Select from the records below every line that has the word "Sommaire" in it.

***** Data extracts

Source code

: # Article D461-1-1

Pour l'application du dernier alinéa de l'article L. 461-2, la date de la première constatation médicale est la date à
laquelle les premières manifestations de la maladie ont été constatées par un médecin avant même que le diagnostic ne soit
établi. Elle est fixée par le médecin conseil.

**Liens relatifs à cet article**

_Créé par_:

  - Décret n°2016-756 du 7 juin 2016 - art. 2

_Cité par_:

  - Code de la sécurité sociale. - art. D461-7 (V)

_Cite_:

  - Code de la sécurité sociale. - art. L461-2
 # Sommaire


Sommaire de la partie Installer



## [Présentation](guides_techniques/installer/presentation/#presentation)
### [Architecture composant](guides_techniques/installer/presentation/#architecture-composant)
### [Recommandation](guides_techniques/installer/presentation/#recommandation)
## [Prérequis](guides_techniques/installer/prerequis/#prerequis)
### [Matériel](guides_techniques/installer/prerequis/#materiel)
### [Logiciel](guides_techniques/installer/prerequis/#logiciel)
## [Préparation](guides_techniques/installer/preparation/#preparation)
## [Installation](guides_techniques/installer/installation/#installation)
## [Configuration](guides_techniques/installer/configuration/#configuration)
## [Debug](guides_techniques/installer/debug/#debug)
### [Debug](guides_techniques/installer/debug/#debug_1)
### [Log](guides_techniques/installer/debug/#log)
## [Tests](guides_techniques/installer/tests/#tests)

**********
***** Data extracts

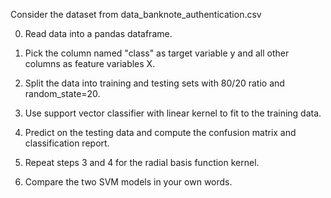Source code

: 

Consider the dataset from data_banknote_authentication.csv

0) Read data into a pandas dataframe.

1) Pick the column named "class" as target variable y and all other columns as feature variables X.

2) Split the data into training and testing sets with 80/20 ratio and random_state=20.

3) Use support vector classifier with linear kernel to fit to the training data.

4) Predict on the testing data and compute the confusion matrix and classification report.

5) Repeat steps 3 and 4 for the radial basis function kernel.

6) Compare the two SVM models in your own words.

**********

Response box:
 # Sommaire
Sommaire de la partie Installer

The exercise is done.